Stored data
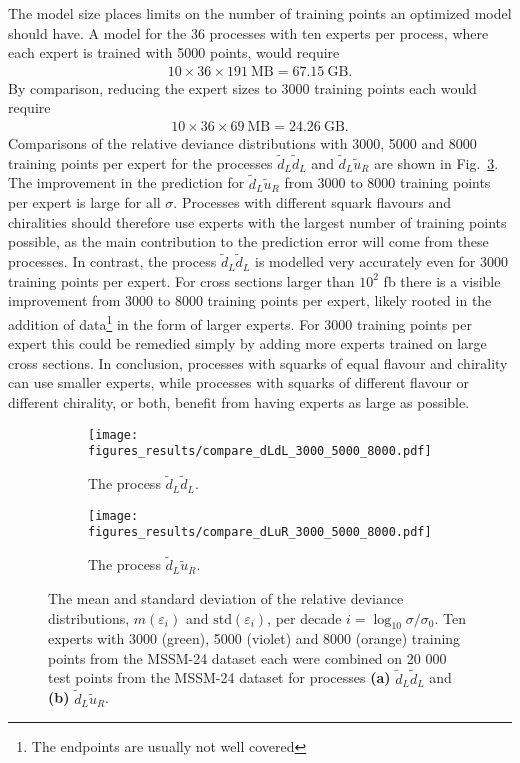 \documentclass[twoside,english]{uiofysmaster}
\begin{document}
{The model size places limits on the number of training points an optimized model should have. A model for the 36 processes with ten experts per process, where each expert is trained with 5000 points, would require
\begin{align}
10 \times 36 \times 191~\mathrm{MB} = 67.15~\mathrm{GB}. \nonumber
\end{align}
By comparison, reducing the expert sizes to 3000 training points each would require
\begin{align}
10 \times 36 \times 69~\mathrm{MB} = 24.26~\mathrm{GB}. \nonumber
\end{align}
Comparisons of the relative deviance distributions with 3000, 5000 and 8000 training points per expert for the processes $\widetilde{d}_L \widetilde{d}_L$ and $\widetilde{d}_L \widetilde{u}_R$ are shown in Fig.~\ref{Fig:: results : RD 3000 vs 5000}. The improvement in the prediction for $\widetilde{d}_L \widetilde{u}_R$ from 3000 to 8000 training points per expert is large for all $\sigma$. Processes with different squark flavours and chiralities should therefore use experts with the largest number of training points possible, as the main contribution to the prediction error will come from these processes. In contrast, the process $\widetilde{d}_L \widetilde{d}_L$ is modelled very accurately even for 3000 training points per expert. For cross sections larger than $10^2$ fb there is a visible improvement from 3000 to 8000 training points per expert, likely rooted in the addition of data\footnote{The endpoints are usually not well covered} in the form of larger experts. For 3000 training points per expert this could be remedied simply by adding more experts trained on large cross sections. In conclusion, processes with squarks of equal flavour and chirality can use smaller experts, while processes with squarks of different flavour or different chirality, or both, benefit from having experts as large as possible.


\begin{figure}
    \centering
    \begin{subfigure}[b]{0.9\textwidth}
        \texttt{[image: figures\_results/compare\_dLdL\_3000\_5000\_8000.pdf]}
        \caption{The process $\widetilde{d}_L \widetilde{d}_L$.}
        \label{Fig:: results : RD MSSM-24 uLuL experts}
    \end{subfigure}
    \begin{subfigure}[b]{0.9\textwidth}
        \texttt{[image: figures\_results/compare\_dLuR\_3000\_5000\_8000.pdf]}
        \caption{The process $\widetilde{d}_L\widetilde{u}_R$.}
        \label{Fig :: results : RD MSSM-24 uLdL experts}
    \end{subfigure}
    \caption{The mean and standard deviation of the relative deviance distributions, $m(\varepsilon_i)$ and $\mathrm{std}(\varepsilon_i)$, per decade $i =\log_{10} \sigma / \sigma_0$. Ten experts with 3000 (green), 5000 (violet) and 8000 (orange) training points from the MSSM-24 dataset each were combined on 20 000 test points from the MSSM-24 dataset for processes \textbf{(a)}  $\widetilde{d}_L \widetilde{d}_L$ and \textbf{(b)} $\widetilde{d}_L\widetilde{u}_R$. }
\label{Fig:: results : RD 3000 vs 5000}
\end{figure}

}
\end{document}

* [Work required]: Only lines with the word "each" are needed. Copy them from the preceding records.

* [Exercise response]:
{The model size places limits on the number of training points an optimized model should have. A model for the 36 processes with ten experts per process, where each expert is trained with 5000 points, would require
By comparison, reducing the expert sizes to 3000 training points each would require
    \caption{The mean and standard deviation of the relative deviance distributions, $m(\varepsilon_i)$ and $\mathrm{std}(\varepsilon_i)$, per decade $i =\log_{10} \sigma / \sigma_0$. Ten experts with 3000 (green), 5000 (violet) and 8000 (orange) training points from the MSSM-24 dataset each were combined on 20 000 test points from the MSSM-24 dataset for processes \textbf{(a)}  $\widetilde{d}_L \widetilde{d}_L$ and \textbf{(b)} $\widetilde{d}_L\widetilde{u}_R$. }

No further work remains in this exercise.